Provided records ::
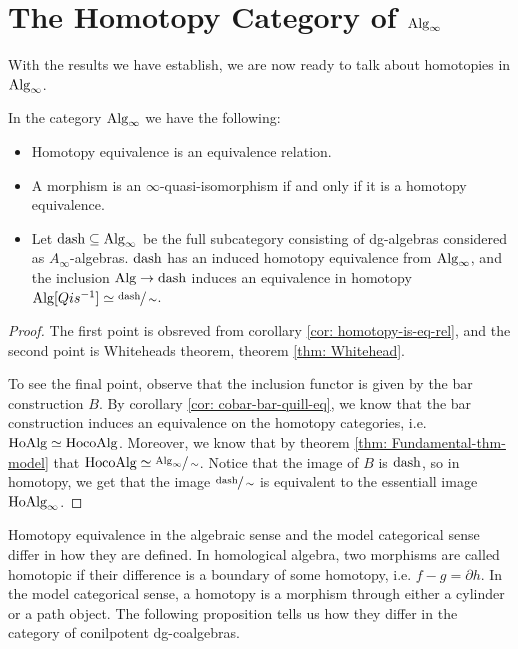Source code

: \documentclass[../thesis.tex]{subfiles}
\begin{document}
    \section{The Homotopy Category of $\tt{Alg}_\infty$}

    With the results we have establish, we are now ready to talk about homotopies in $\tt{Alg}_\infty$.

    \begin{thm}\label{thm: model-Alg-inf}
        In the category $\tt{Alg}_\infty$ we have the following:
        \begin{itemize}
            \item Homotopy equivalence is an equivalence relation.
            \item A morphism is an $\infty$-quasi-isomorphism if and only if it is a homotopy equivalence.
            \item Let $\tt{dash} \subseteq \tt{Alg}_\infty$ be the full subcategory consisting of dg-algebras considered as $A_\infty$-algebras. $\tt{dash}$ has an induced homotopy equivalence from $\tt{Alg}_\infty$, and the inclusion $\tt{Alg} \rightarrow \tt{dash}$ induces an equivalence in homotopy $\tt{Alg}[Qis^{-1}] \simeq \sfrac{\tt{dash}}{\sim}$.
        \end{itemize}
    \end{thm}

    \begin{proof}
        The first point is obsreved from corollary \ref{cor: homotopy-is-eq-rel}, and the second point is Whiteheads theorem, theorem \ref{thm: Whitehead}.

        To see the final point, observe that the inclusion functor is given by the bar construction $B$. By corollary \ref{cor: cobar-bar-quill-eq}, we know that the bar construction induces an equivalence on the homotopy categories, i.e. $\tt{Ho}\tt{Alg} \simeq \tt{Ho}\tt{coAlg}$. Moreover, we know that by theorem \ref{thm: Fundamental-thm-model} that $\tt{Ho}\tt{coAlg} \simeq \sfrac{\tt{Alg}_\infty}{\sim}$. Notice that the image of $B$ is $\tt{dash}$, so in homotopy, we get that the image $\sfrac{\tt{dash}}{\sim}$ is equivalent to the essentiall image $\tt{Ho}\tt{Alg}_\infty$.
    \end{proof}

    Homotopy equivalence in the algebraic sense and the model categorical sense differ in how they are defined. In homological algebra, two morphisms are called homotopic if their difference is a boundary of some homotopy, i.e. $f-g = \partial h$. In the model categorical sense, a homotopy is a morphism through either a cylinder or a path object. The following proposition tells us how they differ in the category of conilpotent dg-coalgebras.
\end{document}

Try it ::
After going through the entries, say how many lines contain the string "following". Nothing else belongs in the reply.

Completed exercise ::
2